### DATA PROVIDED
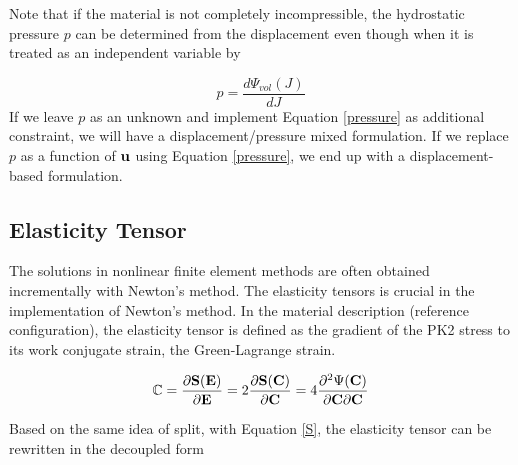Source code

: Note that if the material is not completely incompressible, the hydrostatic pressure $p$ can be determined from the displacement even though when it is treated as an independent variable by

\begin{equation} \label{pressure}
p = \frac{d\Psi_{vol}(J)}{dJ}
\end{equation}
If we leave $p$ as an unknown and implement Equation \ref{pressure} as additional constraint, we will have a displacement/pressure mixed formulation. If we replace $p$ as a function of $\bold{u}$ using Equation \ref{pressure}, we end up with a displacement-based formulation.

%
\subsection{Elasticity Tensor} \label{general_elasticity}
The solutions in nonlinear finite element methods are often obtained incrementally with Newton's method. The elasticity tensors is crucial in the implementation of Newton's method.
In the material description (reference configuration), the elasticity tensor is defined as the gradient of the PK2 stress to its work conjugate strain, the Green-Lagrange strain.

\begin{equation}
\mathbb{C} = \frac{\partial{\bold{S}(\bold{E})}}{\partial{\bold{E}}} =  2\frac{\partial{\bold{S}(\bold{C})}} {\partial{\bold{C}}} = 4 \frac{\partial^2{\Psi(\bold{C})}}{{\partial{\bold{C}}}{\partial{\bold{C}}}}
\end{equation}

Based on the same idea of split, with Equation \ref{S}, the elasticity tensor can be rewritten in the decoupled form 

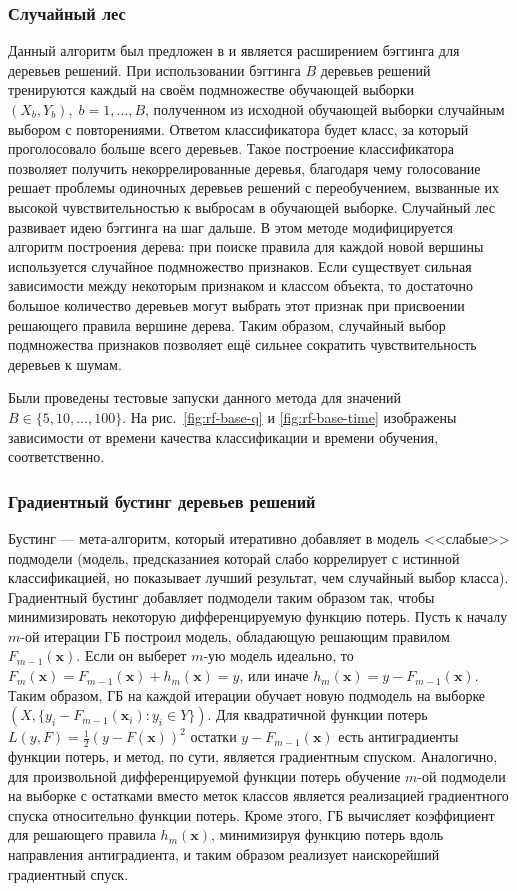 \subsubsection{Случайный лес}
Данный алгоритм был предложен в \cite{ho} и является расширением бэггинга для деревьев решений. При использовании бэггинга \(B\) деревьев решений тренируются каждый на своём подмножестве обучающей выборки \(\left(X_b, Y_b\right),\;b=1,\dotsc,B\), полученном из исходной обучающей выборки случайным выбором с повторениями. Ответом классификатора будет класс, за который проголосовало больше всего деревьев. Такое построение классификатора позволяет получить некоррелированные деревья, благодаря чему голосование решает проблемы одиночных деревьев решений с переобучением, вызванные их высокой чувствительностью к выбросам в обучающей выборке. Случайный лес развивает идею бэггинга на шаг дальше. В этом методе модифицируется алгоритм построения дерева: при поиске правила для каждой новой вершины используется случайное подмножество признаков. Если существует сильная зависимости между некоторым признаком и классом объекта, то достаточно большое количество деревьев могут выбрать этот признак при присвоении решающего правила вершине дерева. Таким образом, случайный выбор подмножества признаков позволяет ещё сильнее сократить чувствительность деревьев к шумам.

Были проведены тестовые запуски данного метода для значений \(B\in\{5,10,\dotsc,100\}\). На рис.~\ref{fig:rf-base-q} и \ref{fig:rf-base-time} изображены зависимости от времени качества классификации и времени обучения, соответственно.

\subsubsection{Градиентный бустинг деревьев решений}
Бустинг --- мета-алгоритм, который итеративно добавляет в модель <<слабые>> подмодели (модель, предсказаниея которай слабо коррелирует с истинной классификацией, но показывает лучший результат, чем случайный выбор класса). Градиентный бустинг \cite{friedman} добавляет подмодели таким образом так, чтобы минимизировать некоторую дифференцируемую функцию потерь. Пусть к началу \(m\)-ой итерации ГБ построил модель, обладающую решающим правилом \(F_{m-1}(\mathbf{x})\). Если он выберет \(m\)-ую модель идеально, то \(F_{m}(\mathbf{x})=F_{m-1}(\mathbf{x}) + h_m(\mathbf{x})=y\), или иначе \(h_m(\mathbf{x})=y-F_{m-1}(\mathbf{x})\). Таким образом, ГБ на каждой итерации обучает новую подмодель на выборке \(\left(X, \{y_i-F_{m-1}(\mathbf{x}_i):y_i\in Y\}\right)\). Для квадратичной функции потерь \(L\left(y, F\right)=\frac12 \left(y-F(\mathbf{x})\right)^2\) остатки \(y-F_{m-1}(\mathbf{x})\) есть антиградиенты функции потерь, и метод, по сути, является градиентным спуском. Аналогично, для произвольной дифференцируемой функции потерь обучение \(m\)-ой подмодели на выборке с остатками вместо меток классов является реализацией градиентного спуска относительно функции потерь. Кроме этого, ГБ вычисляет коэффициент для решающего правила \(h_m(\mathbf{x})\), минимизируя функцию потерь вдоль направления антиградиента, и таким образом реализует наискорейший градиентный спуск.

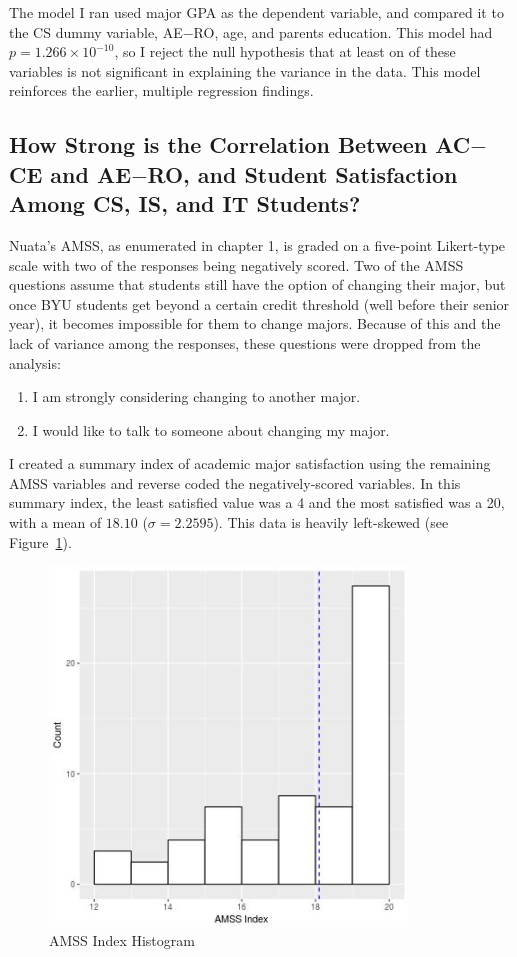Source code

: The model I ran used major GPA as the dependent variable, and compared it to the CS dummy variable, AE$-$RO, age, and parents education. This model had $p=1.266\times 10^{-10}$, so I reject the null hypothesis that at least on of these variables is not significant in explaining the variance in the data. This model reinforces the earlier, multiple regression findings.

\subsection{How Strong is the Correlation Between AC$-$CE and AE$-$RO, and Student Satisfaction Among CS, IS, and IT Students?}
Nuata's AMSS, as enumerated in chapter 1, is graded on a five-point Likert-type scale with two of the responses being negatively scored. Two of the AMSS questions assume that students still have the option of changing their major, but once BYU students get beyond a certain credit threshold (well before their senior year), it becomes impossible for them to change majors. Because of this and the lack of variance among the responses, these questions were dropped from the analysis:
\begin{enumerate}
  \item I am strongly considering changing to another major.
  \item I would like to talk to someone about changing my major.
\end{enumerate}

I created a summary index of academic major satisfaction using the remaining AMSS variables and reverse coded the negatively-scored variables. In this summary index, the least satisfied value was a 4 and the most satisfied was a 20, with a mean of $18.10$ ($\sigma=2.2595$). This data is heavily left-skewed (see Figure~\ref{fig:c-amss_index_plot}).

\begin{figure}[!hbtp]
  \centering
  \includegraphics[width=0.85\textwidth]{figures/chapter4/amss_index_plot.jpg}
  \caption{AMSS Index Histogram}
  \label{fig:c-amss_index_plot}
\end{figure}

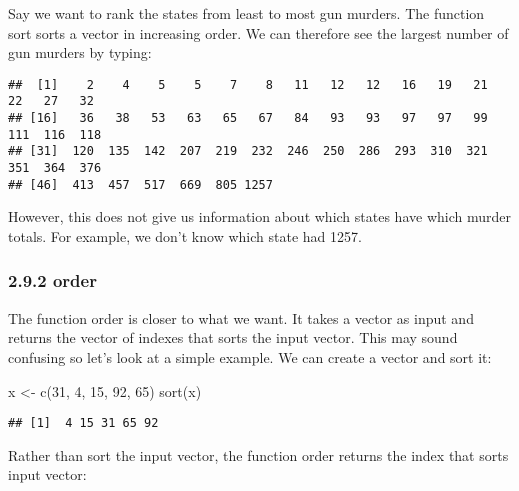 \documentclass[
]{article}
\newenvironment{Shaded}{\begin{snugshade}}{\end{snugshade}}
\newcommand{\DecValTok}[1]{\textcolor[rgb]{0.00,0.00,0.81}{#1}}
\newcommand{\FunctionTok}[1]{\textcolor[rgb]{0.00,0.00,0.00}{#1}}
\newcommand{\NormalTok}[1]{#1}
\newcommand{\OtherTok}[1]{\textcolor[rgb]{0.56,0.35,0.01}{#1}}
\newcommand{\SpecialCharTok}[1]{\textcolor[rgb]{0.00,0.00,0.00}{#1}}
\begin{document}
Say we want to rank the states from least to most gun murders. The
function sort sorts a vector in increasing order. We can therefore see
the largest number of gun murders by typing:

\begin{Shaded}
\end{Shaded}

\begin{verbatim}
##  [1]    2    4    5    5    7    8   11   12   12   16   19   21   22   27   32
## [16]   36   38   53   63   65   67   84   93   93   97   97   99  111  116  118
## [31]  120  135  142  207  219  232  246  250  286  293  310  321  351  364  376
## [46]  413  457  517  669  805 1257
\end{verbatim}

However, this does not give us information about which states have which
murder totals. For example, we don't know which state had 1257.

\hypertarget{order}{%
\subsubsection{2.9.2 order}\label{order}}

The function order is closer to what we want. It takes a vector as input
and returns the vector of indexes that sorts the input vector. This may
sound confusing so let's look at a simple example. We can create a
vector and sort it:

\begin{Shaded}
\begin{Highlighting}[]
\NormalTok{x }\OtherTok{\textless{}{-}} \FunctionTok{c}\NormalTok{(}\DecValTok{31}\NormalTok{, }\DecValTok{4}\NormalTok{, }\DecValTok{15}\NormalTok{, }\DecValTok{92}\NormalTok{, }\DecValTok{65}\NormalTok{)}
\FunctionTok{sort}\NormalTok{(x)}
\end{Highlighting}
\end{Shaded}

\begin{verbatim}
## [1]  4 15 31 65 92
\end{verbatim}

Rather than sort the input vector, the function order returns the index
that sorts input vector:
\end{document}
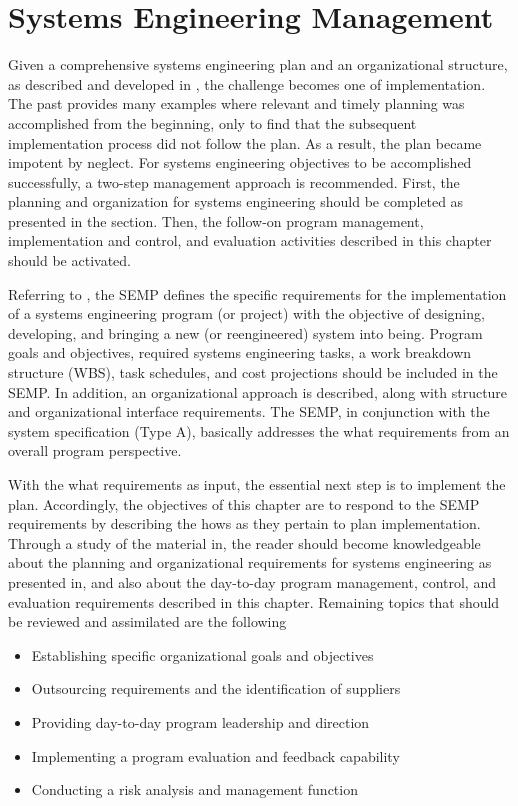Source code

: \section{Systems Engineering Management}

Given a comprehensive systems engineering plan and an organizational structure, as described and developed in , the challenge becomes one of implementation. The past provides many examples where relevant and timely planning was accomplished from the beginning, only to find that the subsequent implementation process did not follow the plan. As a result, the plan became impotent by neglect. For systems engineering objectives to be accomplished successfully, a two-step management approach is recommended. First, the planning and organization for systems engineering should be completed as presented in the section. Then, the follow-on program management, implementation and control, and evaluation activities described in this chapter should be activated.

Referring to , the SEMP defines the specific requirements for the implementation of a systems engineering program (or project) with the objective of designing, developing, and bringing a new (or reengineered) system into being. Program goals and objectives, required systems engineering tasks, a work breakdown structure (WBS), task schedules, and cost projections should be included in the SEMP. In addition, an organizational approach is described, along with structure and organizational interface requirements. The SEMP, in conjunction with the system specification (Type A), basically addresses the what requirements from an overall program perspective.

With the what requirements as input, the essential next step is to implement the plan. Accordingly, the objectives of this chapter are to respond to the SEMP requirements by describing the hows as they pertain to plan implementation. Through a study of the material in, the reader should become knowledgeable about the planning and organizational requirements for systems engineering as presented in, and also about the day-to-day program management, control, and evaluation requirements described in this chapter. Remaining topics that should be reviewed and assimilated are the following

\begin{itemize}
\item Establishing specific organizational goals and objectives
\item Outsourcing requirements and the identification of suppliers
\item Providing day-to-day program leadership and direction
\item Implementing a program evaluation and feedback capability
\item Conducting a risk analysis and management function
\end{itemize}

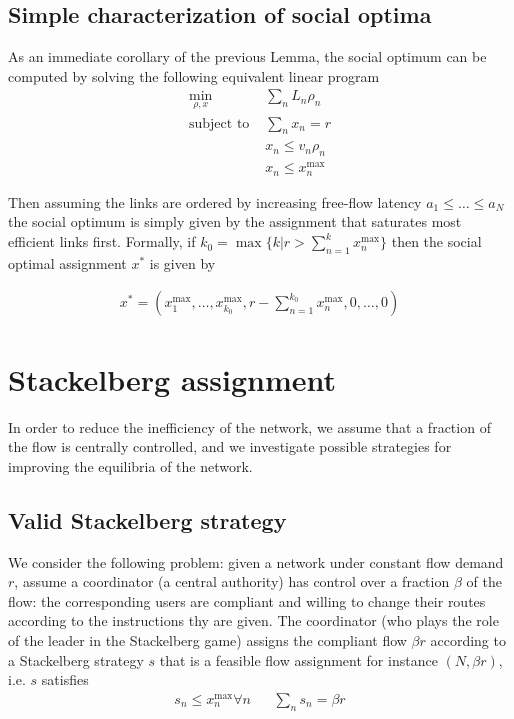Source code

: \subsection{Simple characterization of social optima}
As an immediate corollary of the previous Lemma, the social optimum can be computed by solving the following equivalent linear program
\begin{align*}
\min_{\rho, x}  &\sum_n L_n \rho_n\\
\text{subject to } & 
\sum_n x_n = r\\
& x_n \leq v_n \rho_n\\
& x_n \leq x_n^{\max}
\end{align*}

Then assuming the links are ordered by increasing free-flow latency $a_1 \leq \dots \leq a_N$ the social optimum is simply given by the assignment that saturates most efficient links first. Formally, if $k_0 = \max \{ k | r > \sum_{n = 1}^k x_n^{\max}\}$
then the social optimal assignment $x^*$ is given by

\begin{align}
x^* = (x_1^{\max}, \dots, x_{k_0}^{\max}, r - \sum_{n = 1}^{k_0} x_n^{\max}, 0, \dots, 0)
\end{align}



\newpage
\section{Stackelberg assignment}
In order to reduce the inefficiency of the network, we assume that a fraction of the flow is centrally controlled, and we investigate possible strategies for improving the equilibria of the network. 


\subsection{Valid Stackelberg strategy}
We consider the following problem: given a network under constant flow demand $r$, assume a coordinator (a central authority) has control over a fraction $\beta$ of the flow: the corresponding users are compliant and willing to change their routes according to the instructions thy are given. The coordinator (who plays the role of the leader in the Stackelberg game) assigns the compliant flow $\beta r$ according to a Stackelberg strategy $s$ that is a feasible flow assignment for instance $(N, \beta r)$, i.e. $s$ satisfies
\begin{align*}
s_n \leq x_n^{\max} \forall n && \sum_n s_n = \beta r
\end{align*}

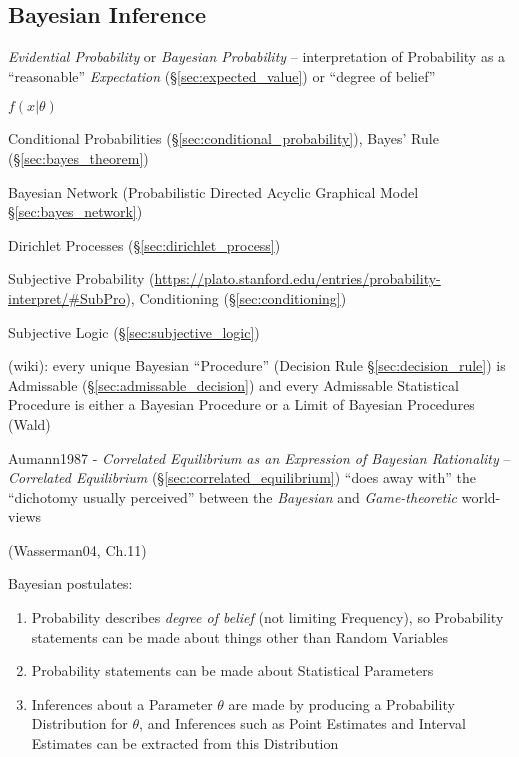 \subsection{Bayesian Inference}\label{sec:bayesian_inference}

\emph{Evidential Probability} or \emph{Bayesian Probability} -- interpretation
of Probability as a ``reasonable'' \emph{Expectation}
(\S\ref{sec:expected_value}) or ``degree of belief''

$f(x | \theta)$

Conditional Probabilities (\S\ref{sec:conditional_probability}), Bayes' Rule
(\S\ref{sec:bayes_theorem})

\fist Bayesian Network (Probabilistic Directed Acyclic Graphical Model
\S\ref{sec:bayes_network})

\fist Dirichlet Processes (\S\ref{sec:dirichlet_process})

Subjective Probability %
(\url{https://plato.stanford.edu/entries/probability-interpret/#SubPro}),
Conditioning (\S\ref{sec:conditioning})

\fist Subjective Logic (\S\ref{sec:subjective_logic})

(wiki): every unique Bayesian ``Procedure'' (Decision Rule
\S\ref{sec:decision_rule}) is Admissable (\S\ref{sec:admissable_decision}) and
every Admissable Statistical Procedure is either a Bayesian Procedure or a Limit
of Bayesian Procedures (Wald)

\fist Aumann1987 - \emph{Correlated Equilibrium as an Expression of Bayesian
  Rationality} -- \emph{Correlated Equilibrium}
(\S\ref{sec:correlated_equilibrium}) ``does away with'' the ``dichotomy usually
perceived'' between the \emph{Bayesian} and \emph{Game-theoretic} world-views

(Wasserman04, Ch.11)

Bayesian postulates:
\begin{enumerate}
  \item Probability describes \emph{degree of belief} (not limiting Frequency),
    so Probability statements can be made about things other than Random
    Variables
  \item Probability statements can be made about Statistical Parameters
  \item Inferences about a Parameter $\theta$ are made by producing a
    Probability Distribution for $\theta$, and Inferences such as Point
    Estimates and Interval Estimates can be extracted from this Distribution
\end{enumerate}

### TASK STATEMENT
If a line in the material contains the word "DecValTok", copy that line.

### RESULT
\newcommand{\DecValTok}[1]{\textcolor[rgb]{0.00,0.00,0.81}{#1}}
\NormalTok{x }\OtherTok{\textless{}{-}} \FunctionTok{c}\NormalTok{(}\DecValTok{31}\NormalTok{, }\DecValTok{4}\NormalTok{, }\DecValTok{15}\NormalTok{, }\DecValTok{92}\NormalTok{, }\DecValTok{65}\NormalTok{)}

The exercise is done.